THE PROBLEM
So long as no pictures are carried over, output the records below exactly.

EXERCISE INPUT
========================================================================
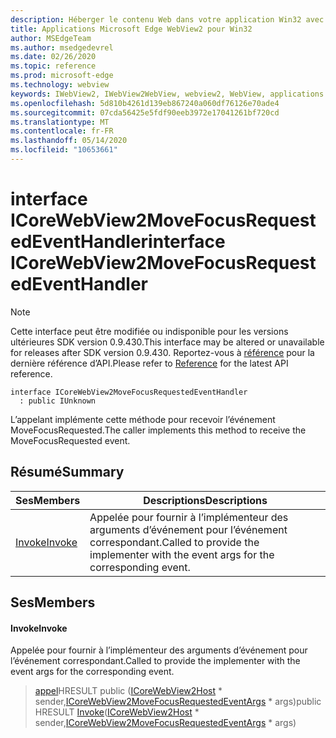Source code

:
 ```yaml
---
description: Héberger le contenu Web dans votre application Win32 avec le contrôle Microsoft Edge WebView2
title: Applications Microsoft Edge WebView2 pour Win32
author: MSEdgeTeam
ms.author: msedgedevrel
ms.date: 02/26/2020
ms.topic: reference
ms.prod: microsoft-edge
ms.technology: webview
keywords: IWebView2, IWebView2WebView, webview2, WebView, applications Win32, Win32, Edge, ICoreWebView2, ICoreWebView2Host, contrôle de navigateur, html Edge
ms.openlocfilehash: 5d810b4261d139eb867240a060df76126e70ade4
ms.sourcegitcommit: 07cda56425e5fdf90eeb3972e17041261bf720cd
ms.translationtype: MT
ms.contentlocale: fr-FR
ms.lasthandoff: 05/14/2020
ms.locfileid: "10653661"
---
```

# <span data-ttu-id="7d5a7-104">interface ICoreWebView2MoveFocusRequestedEventHandler</span><span class="sxs-lookup"><span data-stu-id="7d5a7-104">interface ICoreWebView2MoveFocusRequestedEventHandler</span></span> 

> [!NOTE]
> <span data-ttu-id="7d5a7-105">Cette interface peut être modifiée ou indisponible pour les versions ultérieures SDK version 0.9.430.</span><span class="sxs-lookup"><span data-stu-id="7d5a7-105">This interface may be altered or unavailable for releases after SDK version 0.9.430.</span></span> <span data-ttu-id="7d5a7-106">Reportez-vous à [référence](../../../webview2-api-reference.md) pour la dernière référence d’API.</span><span class="sxs-lookup"><span data-stu-id="7d5a7-106">Please refer to [Reference](../../../webview2-api-reference.md) for the latest API reference.</span></span>

```
interface ICoreWebView2MoveFocusRequestedEventHandler
  : public IUnknown
```

<span data-ttu-id="7d5a7-107">L’appelant implémente cette méthode pour recevoir l’événement MoveFocusRequested.</span><span class="sxs-lookup"><span data-stu-id="7d5a7-107">The caller implements this method to receive the MoveFocusRequested event.</span></span>

## <span data-ttu-id="7d5a7-108">Résumé</span><span class="sxs-lookup"><span data-stu-id="7d5a7-108">Summary</span></span>

 <span data-ttu-id="7d5a7-109">Ses</span><span class="sxs-lookup"><span data-stu-id="7d5a7-109">Members</span></span>                        | <span data-ttu-id="7d5a7-110">Descriptions</span><span class="sxs-lookup"><span data-stu-id="7d5a7-110">Descriptions</span></span>
--------------------------------|---------------------------------------------
[<span data-ttu-id="7d5a7-111">Invoke</span><span class="sxs-lookup"><span data-stu-id="7d5a7-111">Invoke</span></span>](#invoke) | <span data-ttu-id="7d5a7-112">Appelée pour fournir à l’implémenteur des arguments d’événement pour l’événement correspondant.</span><span class="sxs-lookup"><span data-stu-id="7d5a7-112">Called to provide the implementer with the event args for the corresponding event.</span></span>

## <span data-ttu-id="7d5a7-113">Ses</span><span class="sxs-lookup"><span data-stu-id="7d5a7-113">Members</span></span>

#### <span data-ttu-id="7d5a7-114">Invoke</span><span class="sxs-lookup"><span data-stu-id="7d5a7-114">Invoke</span></span> 

<span data-ttu-id="7d5a7-115">Appelée pour fournir à l’implémenteur des arguments d’événement pour l’événement correspondant.</span><span class="sxs-lookup"><span data-stu-id="7d5a7-115">Called to provide the implementer with the event args for the corresponding event.</span></span>

> <span data-ttu-id="7d5a7-116">[appel](#invoke)HRESULT public ([ICoreWebView2Host](ICoreWebView2Host.md) \* sender,[ICoreWebView2MoveFocusRequestedEventArgs](ICoreWebView2MoveFocusRequestedEventArgs.md) \* args)</span><span class="sxs-lookup"><span data-stu-id="7d5a7-116">public HRESULT [Invoke](#invoke)([ICoreWebView2Host](ICoreWebView2Host.md) \* sender,[ICoreWebView2MoveFocusRequestedEventArgs](ICoreWebView2MoveFocusRequestedEventArgs.md) \* args)</span></span>


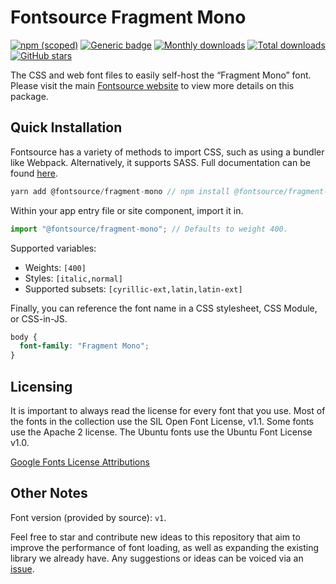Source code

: # Fontsource Fragment Mono

[![npm (scoped)](https://img.shields.io/npm/v/@fontsource/fragment-mono?color=brightgreen)](https://www.npmjs.com/package/@fontsource/fragment-mono) [![Generic badge](https://img.shields.io/badge/fontsource-passing-brightgreen)](https://github.com/fontsource/fontsource) [![Monthly downloads](https://badgen.net/npm/dm/@fontsource/fragment-mono)](https://github.com/fontsource/fontsource) [![Total downloads](https://badgen.net/npm/dt/@fontsource/fragment-mono)](https://github.com/fontsource/fontsource) [![GitHub stars](https://img.shields.io/github/stars/fontsource/fontsource.svg?style=social&label=Star)](https://github.com/fontsource/fontsource/stargazers)

The CSS and web font files to easily self-host the “Fragment Mono” font. Please visit the main [Fontsource website](https://fontsource.org/fonts/fragment-mono) to view more details on this package.

## Quick Installation

Fontsource has a variety of methods to import CSS, such as using a bundler like Webpack. Alternatively, it supports SASS. Full documentation can be found [here](https://fontsource.org/docs/introduction).

```javascript
yarn add @fontsource/fragment-mono // npm install @fontsource/fragment-mono
```

Within your app entry file or site component, import it in.

```javascript
import "@fontsource/fragment-mono"; // Defaults to weight 400.
```

Supported variables:

- Weights: `[400]`
- Styles: `[italic,normal]`
- Supported subsets: `[cyrillic-ext,latin,latin-ext]`

Finally, you can reference the font name in a CSS stylesheet, CSS Module, or CSS-in-JS.

```css
body {
  font-family: "Fragment Mono";
}
```

## Licensing

It is important to always read the license for every font that you use.
Most of the fonts in the collection use the SIL Open Font License, v1.1. Some fonts use the Apache 2 license. The Ubuntu fonts use the Ubuntu Font License v1.0.

[Google Fonts License Attributions](https://fonts.google.com/attribution)

## Other Notes

Font version (provided by source): `v1`.

Feel free to star and contribute new ideas to this repository that aim to improve the performance of font loading, as well as expanding the existing library we already have. Any suggestions or ideas can be voiced via an [issue](https://github.com/fontsource/fontsource/issues).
========================================================================
TASK ANSWER
Source code

:
 ```yaml
---
description: Héberger le contenu Web dans votre application Win32 avec le contrôle Microsoft Edge WebView2
title: Applications Microsoft Edge WebView2 pour Win32
author: MSEdgeTeam
ms.author: msedgedevrel
ms.date: 02/26/2020
ms.topic: reference
ms.prod: microsoft-edge
ms.technology: webview
keywords: IWebView2, IWebView2WebView, webview2, WebView, applications Win32, Win32, Edge, ICoreWebView2, ICoreWebView2Host, contrôle de navigateur, html Edge
ms.openlocfilehash: 5d810b4261d139eb867240a060df76126e70ade4
ms.sourcegitcommit: 07cda56425e5fdf90eeb3972e17041261bf720cd
ms.translationtype: MT
ms.contentlocale: fr-FR
ms.lasthandoff: 05/14/2020
ms.locfileid: "10653661"
---
```

# <span data-ttu-id="7d5a7-104">interface ICoreWebView2MoveFocusRequestedEventHandler</span><span class="sxs-lookup"><span data-stu-id="7d5a7-104">interface ICoreWebView2MoveFocusRequestedEventHandler</span></span> 

> [!NOTE]
> <span data-ttu-id="7d5a7-105">Cette interface peut être modifiée ou indisponible pour les versions ultérieures SDK version 0.9.430.</span><span class="sxs-lookup"><span data-stu-id="7d5a7-105">This interface may be altered or unavailable for releases after SDK version 0.9.430.</span></span> <span data-ttu-id="7d5a7-106">Reportez-vous à [référence](../../../webview2-api-reference.md) pour la dernière référence d’API.</span><span class="sxs-lookup"><span data-stu-id="7d5a7-106">Please refer to [Reference](../../../webview2-api-reference.md) for the latest API reference.</span></span>

```
interface ICoreWebView2MoveFocusRequestedEventHandler
  : public IUnknown
```

<span data-ttu-id="7d5a7-107">L’appelant implémente cette méthode pour recevoir l’événement MoveFocusRequested.</span><span class="sxs-lookup"><span data-stu-id="7d5a7-107">The caller implements this method to receive the MoveFocusRequested event.</span></span>

## <span data-ttu-id="7d5a7-108">Résumé</span><span class="sxs-lookup"><span data-stu-id="7d5a7-108">Summary</span></span>

 <span data-ttu-id="7d5a7-109">Ses</span><span class="sxs-lookup"><span data-stu-id="7d5a7-109">Members</span></span>                        | <span data-ttu-id="7d5a7-110">Descriptions</span><span class="sxs-lookup"><span data-stu-id="7d5a7-110">Descriptions</span></span>
--------------------------------|---------------------------------------------
[<span data-ttu-id="7d5a7-111">Invoke</span><span class="sxs-lookup"><span data-stu-id="7d5a7-111">Invoke</span></span>](#invoke) | <span data-ttu-id="7d5a7-112">Appelée pour fournir à l’implémenteur des arguments d’événement pour l’événement correspondant.</span><span class="sxs-lookup"><span data-stu-id="7d5a7-112">Called to provide the implementer with the event args for the corresponding event.</span></span>

## <span data-ttu-id="7d5a7-113">Ses</span><span class="sxs-lookup"><span data-stu-id="7d5a7-113">Members</span></span>

#### <span data-ttu-id="7d5a7-114">Invoke</span><span class="sxs-lookup"><span data-stu-id="7d5a7-114">Invoke</span></span> 

<span data-ttu-id="7d5a7-115">Appelée pour fournir à l’implémenteur des arguments d’événement pour l’événement correspondant.</span><span class="sxs-lookup"><span data-stu-id="7d5a7-115">Called to provide the implementer with the event args for the corresponding event.</span></span>

> <span data-ttu-id="7d5a7-116">[appel](#invoke)HRESULT public ([ICoreWebView2Host](ICoreWebView2Host.md) \* sender,[ICoreWebView2MoveFocusRequestedEventArgs](ICoreWebView2MoveFocusRequestedEventArgs.md) \* args)</span><span class="sxs-lookup"><span data-stu-id="7d5a7-116">public HRESULT [Invoke](#invoke)([ICoreWebView2Host](ICoreWebView2Host.md) \* sender,[ICoreWebView2MoveFocusRequestedEventArgs](ICoreWebView2MoveFocusRequestedEventArgs.md) \* args)</span></span>


Source code

: # Fontsource Fragment Mono

[![npm (scoped)](https://img.shields.io/npm/v/@fontsource/fragment-mono?color=brightgreen)](https://www.npmjs.com/package/@fontsource/fragment-mono) [![Generic badge](https://img.shields.io/badge/fontsource-passing-brightgreen)](https://github.com/fontsource/fontsource) [![Monthly downloads](https://badgen.net/npm/dm/@fontsource/fragment-mono)](https://github.com/fontsource/fontsource) [![Total downloads](https://badgen.net/npm/dt/@fontsource/fragment-mono)](https://github.com/fontsource/fontsource) [![GitHub stars](https://img.shields.io/github/stars/fontsource/fontsource.svg?style=social&label=Star)](https://github.com/fontsource/fontsource/stargazers)

The CSS and web font files to easily self-host the “Fragment Mono” font. Please visit the main [Fontsource website](https://fontsource.org/fonts/fragment-mono) to view more details on this package.

## Quick Installation

Fontsource has a variety of methods to import CSS, such as using a bundler like Webpack. Alternatively, it supports SASS. Full documentation can be found [here](https://fontsource.org/docs/introduction).

```javascript
yarn add @fontsource/fragment-mono // npm install @fontsource/fragment-mono
```

Within your app entry file or site component, import it in.

```javascript
import "@fontsource/fragment-mono"; // Defaults to weight 400.
```

Supported variables:

- Weights: `[400]`
- Styles: `[italic,normal]`
- Supported subsets: `[cyrillic-ext,latin,latin-ext]`

Finally, you can reference the font name in a CSS stylesheet, CSS Module, or CSS-in-JS.

```css
body {
  font-family: "Fragment Mono";
}
```

## Licensing

It is important to always read the license for every font that you use.
Most of the fonts in the collection use the SIL Open Font License, v1.1. Some fonts use the Apache 2 license. The Ubuntu fonts use the Ubuntu Font License v1.0.

[Google Fonts License Attributions](https://fonts.google.com/attribution)

## Other Notes

Font version (provided by source): `v1`.

Feel free to star and contribute new ideas to this repository that aim to improve the performance of font loading, as well as expanding the existing library we already have. Any suggestions or ideas can be voiced via an [issue](https://github.com/fontsource/fontsource/issues).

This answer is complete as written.